ReadWriteMany - Dynamically Provisioned Persistent Volumes Using Amazon EFS
The efs-provisioner allows you to mount EFS storage as PersistentVolumes in kubernetes. It consists of a container that has access to an AWS EFS resource. The container reads a configmap containing the EFS filesystem ID, the AWS region and the name identifying the efs-provisioner. This name will be used later when you create a storage class.
- When you have application running on multiple nodes which require shared access to a file system
- When you have an application that requires multiple virtual machines to access the same file system at the same time, AWS EFS is a tool that you can use.
- EFS supports encryption.
- EFS is SSD based storage and its storage capacity and pricing will scale in or out as needed, so there is no need for the system administrator to do additional operations. It can grow to a petabyte scale.

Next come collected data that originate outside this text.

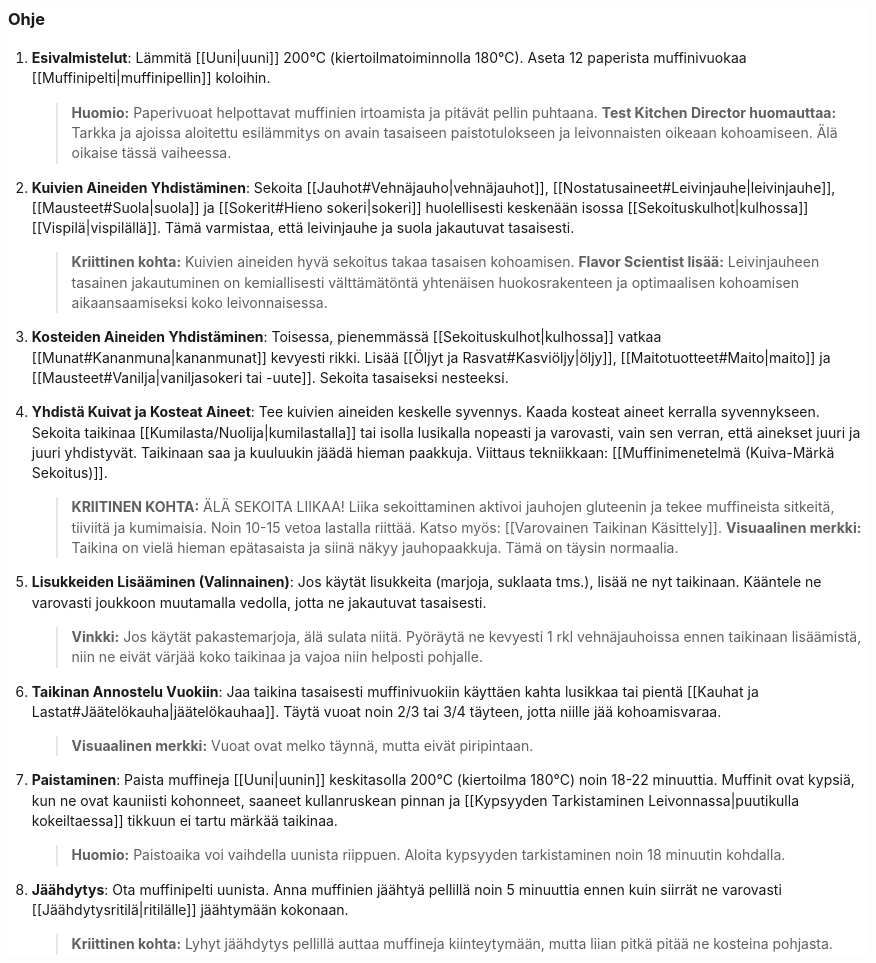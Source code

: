### Ohje

1. **Esivalmistelut**: Lämmitä [[Uuni|uuni]] 200°C (kiertoilmatoiminnolla 180°C). Aseta 12 paperista muffinivuokaa [[Muffinipelti|muffinipellin]] koloihin.
   > **Huomio:** Paperivuoat helpottavat muffinien irtoamista ja pitävät pellin puhtaana.
   > **Test Kitchen Director huomauttaa:** Tarkka ja ajoissa aloitettu esilämmitys on avain tasaiseen paistotulokseen ja leivonnaisten oikeaan kohoamiseen. Älä oikaise tässä vaiheessa.

   

2. **Kuivien Aineiden Yhdistäminen**: Sekoita [[Jauhot#Vehnäjauho|vehnäjauhot]], [[Nostatusaineet#Leivinjauhe|leivinjauhe]], [[Mausteet#Suola|suola]] ja [[Sokerit#Hieno sokeri|sokeri]] huolellisesti keskenään isossa [[Sekoituskulhot|kulhossa]] [[Vispilä|vispilällä]]. Tämä varmistaa, että leivinjauhe ja suola jakautuvat tasaisesti.
   > **Kriittinen kohta:** Kuivien aineiden hyvä sekoitus takaa tasaisen kohoamisen.
   > **Flavor Scientist lisää:** Leivinjauheen tasainen jakautuminen on kemiallisesti välttämätöntä yhtenäisen huokosrakenteen ja optimaalisen kohoamisen aikaansaamiseksi koko leivonnaisessa.

3. **Kosteiden Aineiden Yhdistäminen**: Toisessa, pienemmässä [[Sekoituskulhot|kulhossa]] vatkaa [[Munat#Kananmuna|kananmunat]] kevyesti rikki. Lisää [[Öljyt ja Rasvat#Kasviöljy|öljy]], [[Maitotuotteet#Maito|maito]] ja [[Mausteet#Vanilja|vaniljasokeri tai -uute]]. Sekoita tasaiseksi nesteeksi.

4. **Yhdistä Kuivat ja Kosteat Aineet**: Tee kuivien aineiden keskelle syvennys. Kaada kosteat aineet kerralla syvennykseen. Sekoita taikinaa [[Kumilasta/Nuolija|kumilastalla]] tai isolla lusikalla nopeasti ja varovasti, vain sen verran, että ainekset juuri ja juuri yhdistyvät. Taikinaan saa ja kuuluukin jäädä hieman paakkuja. Viittaus tekniikkaan: [[Muffinimenetelmä (Kuiva-Märkä Sekoitus)]].
   > **KRIITINEN KOHTA:** ÄLÄ SEKOITA LIIKAA! Liika sekoittaminen aktivoi jauhojen gluteenin ja tekee muffineista sitkeitä, tiiviitä ja kumimaisia. Noin 10-15 vetoa lastalla riittää. Katso myös: [[Varovainen Taikinan Käsittely]].
   > **Visuaalinen merkki:** Taikina on vielä hieman epätasaista ja siinä näkyy jauhopaakkuja. Tämä on täysin normaalia.

   

5. **Lisukkeiden Lisääminen (Valinnainen)**: Jos käytät lisukkeita (marjoja, suklaata tms.), lisää ne nyt taikinaan. Kääntele ne varovasti joukkoon muutamalla vedolla, jotta ne jakautuvat tasaisesti.
   > **Vinkki:** Jos käytät pakastemarjoja, älä sulata niitä. Pyöräytä ne kevyesti 1 rkl vehnäjauhoissa ennen taikinaan lisäämistä, niin ne eivät värjää koko taikinaa ja vajoa niin helposti pohjalle.

6. **Taikinan Annostelu Vuokiin**: Jaa taikina tasaisesti muffinivuokiin käyttäen kahta lusikkaa tai pientä [[Kauhat ja Lastat#Jäätelökauha|jäätelökauhaa]]. Täytä vuoat noin 2/3 tai 3/4 täyteen, jotta niille jää kohoamisvaraa.
   > **Visuaalinen merkki:** Vuoat ovat melko täynnä, mutta eivät piripintaan.

   

7. **Paistaminen**: Paista muffineja [[Uuni|uunin]] keskitasolla 200°C (kiertoilma 180°C) noin 18-22 minuuttia. Muffinit ovat kypsiä, kun ne ovat kauniisti kohonneet, saaneet kullanruskean pinnan ja [[Kypsyyden Tarkistaminen Leivonnassa|puutikulla kokeiltaessa]] tikkuun ei tartu märkää taikinaa.
   > **Huomio:** Paistoaika voi vaihdella uunista riippuen. Aloita kypsyyden tarkistaminen noin 18 minuutin kohdalla.

8. **Jäähdytys**: Ota muffinipelti uunista. Anna muffinien jäähtyä pellillä noin 5 minuuttia ennen kuin siirrät ne varovasti [[Jäähdytysritilä|ritilälle]] jäähtymään kokonaan.
   > **Kriittinen kohta:** Lyhyt jäähdytys pellillä auttaa muffineja kiinteytymään, mutta liian pitkä pitää ne kosteina pohjasta.

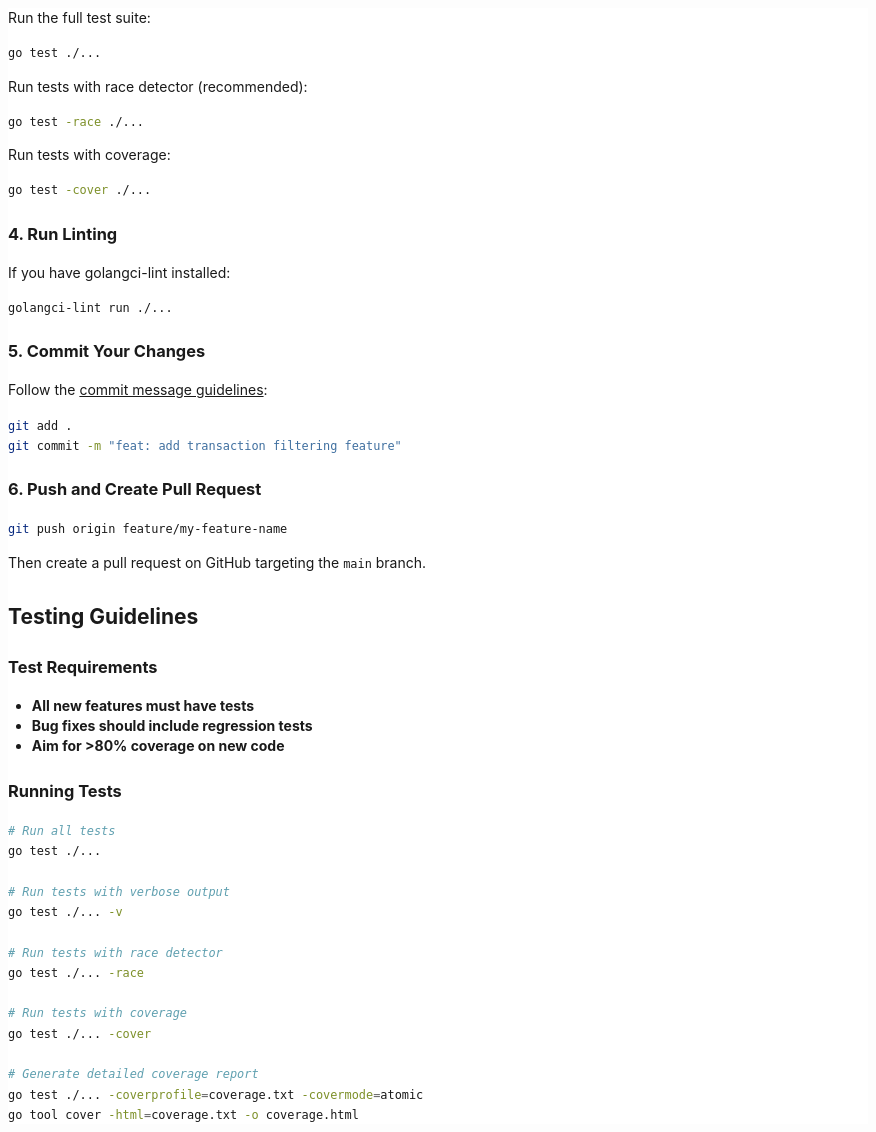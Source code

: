 Run the full test suite:

```bash
go test ./...
```

Run tests with race detector (recommended):

```bash
go test -race ./...
```

Run tests with coverage:

```bash
go test -cover ./...
```

### 4. Run Linting

If you have golangci-lint installed:

```bash
golangci-lint run ./...
```

### 5. Commit Your Changes

Follow the [commit message guidelines](#commit-message-guidelines):

```bash
git add .
git commit -m "feat: add transaction filtering feature"
```

### 6. Push and Create Pull Request

```bash
git push origin feature/my-feature-name
```

Then create a pull request on GitHub targeting the `main` branch.

## Testing Guidelines

### Test Requirements

- **All new features must have tests**
- **Bug fixes should include regression tests**
- **Aim for >80% coverage on new code**

### Running Tests

```bash
# Run all tests
go test ./...

# Run tests with verbose output
go test ./... -v

# Run tests with race detector
go test ./... -race

# Run tests with coverage
go test ./... -cover

# Generate detailed coverage report
go test ./... -coverprofile=coverage.txt -covermode=atomic
go tool cover -html=coverage.txt -o coverage.html
```
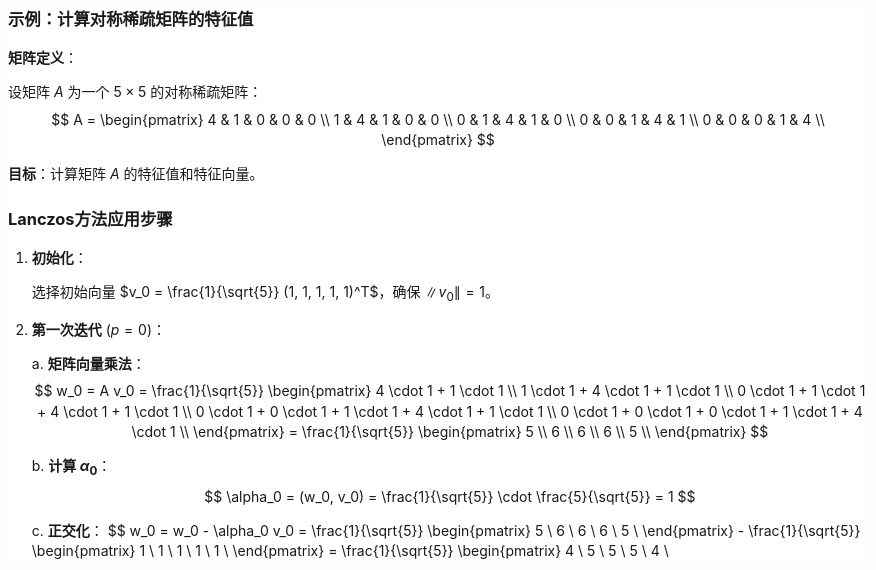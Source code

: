 ### 示例：计算对称稀疏矩阵的特征值

**矩阵定义**：

设矩阵 $A$ 为一个 $5 \times 5$ 的对称稀疏矩阵：
$$
A = \begin{pmatrix}
4 & 1 & 0 & 0 & 0 \\
1 & 4 & 1 & 0 & 0 \\
0 & 1 & 4 & 1 & 0 \\
0 & 0 & 1 & 4 & 1 \\
0 & 0 & 0 & 1 & 4 \\
\end{pmatrix}
$$

**目标**：计算矩阵 $A$ 的特征值和特征向量。

### Lanczos方法应用步骤

1. **初始化**：

   选择初始向量 $v_0 = \frac{1}{\sqrt{5}} (1, 1, 1, 1, 1)^T$，确保 $\|v_0\| = 1$。

2. **第一次迭代** ($p = 0$)：

   a. **矩阵向量乘法**：
   $$
   w_0 = A v_0 = \frac{1}{\sqrt{5}} \begin{pmatrix}
   4 \cdot 1 + 1 \cdot 1 \\
   1 \cdot 1 + 4 \cdot 1 + 1 \cdot 1 \\
   0 \cdot 1 + 1 \cdot 1 + 4 \cdot 1 + 1 \cdot 1 \\
   0 \cdot 1 + 0 \cdot 1 + 1 \cdot 1 + 4 \cdot 1 + 1 \cdot 1 \\
   0 \cdot 1 + 0 \cdot 1 + 0 \cdot 1 + 1 \cdot 1 + 4 \cdot 1 \\
   \end{pmatrix} = \frac{1}{\sqrt{5}} \begin{pmatrix}
   5 \\
   6 \\
   6 \\
   6 \\
   5 \\
   \end{pmatrix}
   $$

   b. **计算 $\alpha_0$**：
   $$
   \alpha_0 = (w_0, v_0) = \frac{1}{\sqrt{5}} \cdot \frac{5}{\sqrt{5}} = 1
   $$

   c. **正交化**：
   $$
   w_0 = w_0 - \alpha_0 v_0 = \frac{1}{\sqrt{5}} \begin{pmatrix}
   5 \\
   6 \\
   6 \\
   6 \\
   5 \\
   \end{pmatrix} - \frac{1}{\sqrt{5}} \begin{pmatrix}
   1 \\
   1 \\
   1 \\
   1 \\
   1 \\
   \end{pmatrix} = \frac{1}{\sqrt{5}} \begin{pmatrix}
   4 \\
   5 \\
   5 \\
   5 \\
   4 \\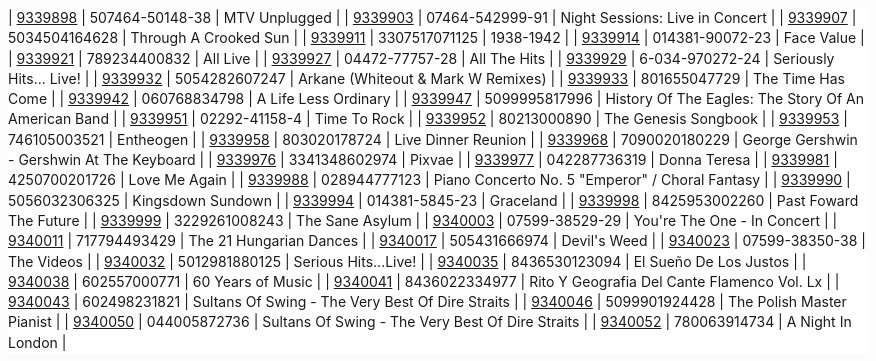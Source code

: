 | [9339898](https://www.discogs.com/release/9339898) | 507464-50148-38 | MTV Unplugged |
| [9339903](https://www.discogs.com/release/9339903) | 07464-542999-91 | Night Sessions: Live in Concert |
| [9339907](https://www.discogs.com/release/9339907) | 5034504164628 | Through A Crooked Sun |
| [9339911](https://www.discogs.com/release/9339911) | 3307517071125 | 1938-1942 |
| [9339914](https://www.discogs.com/release/9339914) | 014381-90072-23 | Face Value |
| [9339921](https://www.discogs.com/release/9339921) | 789234400832 | All Live |
| [9339927](https://www.discogs.com/release/9339927) | 04472-77757-28 | All The Hits |
| [9339929](https://www.discogs.com/release/9339929) | 6-034-970272-24 | Seriously Hits... Live! |
| [9339932](https://www.discogs.com/release/9339932) | 5054282607247 | Arkane (Whiteout & Mark W Remixes) |
| [9339933](https://www.discogs.com/release/9339933) | 801655047729 | The Time Has Come |
| [9339942](https://www.discogs.com/release/9339942) | 060768834798 | A Life Less Ordinary |
| [9339947](https://www.discogs.com/release/9339947) | 5099995817996 | History Of The Eagles: The Story Of An American Band |
| [9339951](https://www.discogs.com/release/9339951) | 02292-41158-4 | Time To Rock |
| [9339952](https://www.discogs.com/release/9339952) | 80213000890 | The Genesis Songbook |
| [9339953](https://www.discogs.com/release/9339953) | 746105003521 | Entheogen |
| [9339958](https://www.discogs.com/release/9339958) | 803020178724 | Live Dinner Reunion |
| [9339968](https://www.discogs.com/release/9339968) | 7090020180229 | George Gershwin - Gershwin At The Keyboard |
| [9339976](https://www.discogs.com/release/9339976) | 3341348602974 | Pixvae |
| [9339977](https://www.discogs.com/release/9339977) | 042287736319 | Donna Teresa |
| [9339981](https://www.discogs.com/release/9339981) | 4250700201726 | Love Me Again |
| [9339988](https://www.discogs.com/release/9339988) | 028944777123 | Piano Concerto No. 5 "Emperor" / Choral Fantasy |
| [9339990](https://www.discogs.com/release/9339990) | 5056032306325 | Kingsdown Sundown |
| [9339994](https://www.discogs.com/release/9339994) | 014381-5845-23 | Graceland |
| [9339998](https://www.discogs.com/release/9339998) | 8425953002260 | Past Foward The Future |
| [9339999](https://www.discogs.com/release/9339999) | 3229261008243 | The Sane Asylum |
| [9340003](https://www.discogs.com/release/9340003) | 07599-38529-29 | You're The One - In Concert |
| [9340011](https://www.discogs.com/release/9340011) | 717794493429 | The 21 Hungarian Dances |
| [9340017](https://www.discogs.com/release/9340017) | 505431666974 | Devil's Weed |
| [9340023](https://www.discogs.com/release/9340023) | 07599-38350-38 | The Videos |
| [9340032](https://www.discogs.com/release/9340032) | 5012981880125 | Serious Hits...Live! |
| [9340035](https://www.discogs.com/release/9340035) | 8436530123094 | El Sueño De Los Justos |
| [9340038](https://www.discogs.com/release/9340038) | 602557000771 | 60 Years of Music |
| [9340041](https://www.discogs.com/release/9340041) | 8436022334977 | Rito Y Geografia Del Cante Flamenco  Vol. Lx |
| [9340043](https://www.discogs.com/release/9340043) | 602498231821 | Sultans Of Swing - The Very Best Of Dire Straits |
| [9340046](https://www.discogs.com/release/9340046) | 5099901924428 | The Polish Master Pianist |
| [9340050](https://www.discogs.com/release/9340050) | 044005872736 | Sultans Of Swing - The Very Best Of Dire Straits |
| [9340052](https://www.discogs.com/release/9340052) | 780063914734 | A Night In London |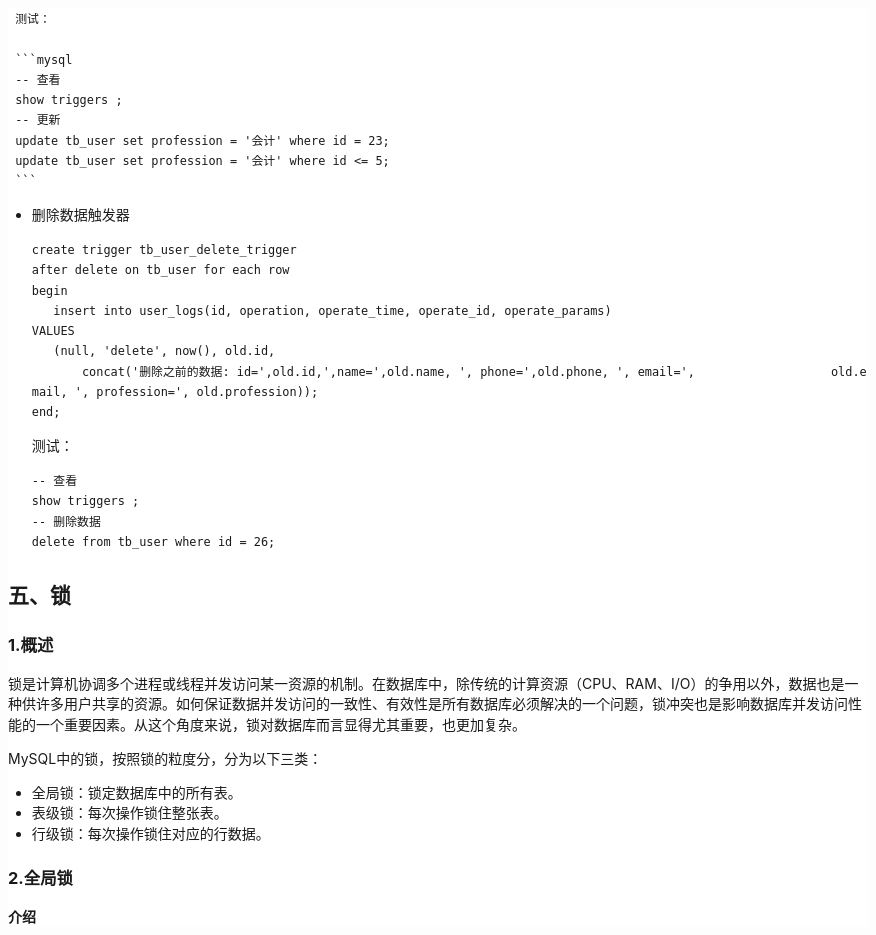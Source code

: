      测试：
   
     ```mysql
     -- 查看
     show triggers ;
     -- 更新
     update tb_user set profession = '会计' where id = 23;
     update tb_user set profession = '会计' where id <= 5;
     ```
   
   - 删除数据触发器
   
     ```mysql
     create trigger tb_user_delete_trigger
     after delete on tb_user for each row
     begin
     	insert into user_logs(id, operation, operate_time, operate_id, operate_params)
     VALUES
     	(null, 'delete', now(), old.id,
     		concat('删除之前的数据: id=',old.id,',name=',old.name, ', phone=',old.phone, ', email=', 					old.email, ', profession=', old.profession));
     end;
     ```
   
     测试：
   
     ```mysql
     -- 查看
     show triggers ;
     -- 删除数据
     delete from tb_user where id = 26;
     ```
   
     
   
   



## 五、锁

### 1.概述

锁是计算机协调多个进程或线程并发访问某一资源的机制。在数据库中，除传统的计算资源（CPU、RAM、I/O）的争用以外，数据也是一种供许多用户共享的资源。如何保证数据并发访问的一致性、有效性是所有数据库必须解决的一个问题，锁冲突也是影响数据库并发访问性能的一个重要因素。从这个角度来说，锁对数据库而言显得尤其重要，也更加复杂。

MySQL中的锁，按照锁的粒度分，分为以下三类：

- 全局锁：锁定数据库中的所有表。
- 表级锁：每次操作锁住整张表。
- 行级锁：每次操作锁住对应的行数据。



### 2.全局锁

**介绍**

- EFS now supports NFSv4 lock upgrading and downgrading, so yes, you can use sqlite with EFS… even if it was possible before.
- Easy to setup
Why Not EFS
- Sometimes when you think about using a service like EFS, you may also think about vendor lock-in and its negative sides
- Making an EFS backup may decrease your production FS performance; the throughput used by backup counts towards your total file system throughput.
- EFS is expensive compared to EBS (roughly twice the price of EBS storage)
- EFS is not the magical solution for all your distributed FS problems, it can be slow in many cases. Test, benchmark and measure to ensure your if EFS is a good solution for your use case.
- EFS distributed architecture results in a latency overhead for each file read/write operation.
- If you have the possibility to use a CDN, don’t use EFS, use it for the files which can’t be stored in a CDN.
- Don’t use EFS as a caching system, sometimes you could be doing this unintentionally.
- Last but not least, even if EFS is a fully managed NFS, you will face performance problems in many cases, resolving them takes time and needs effort.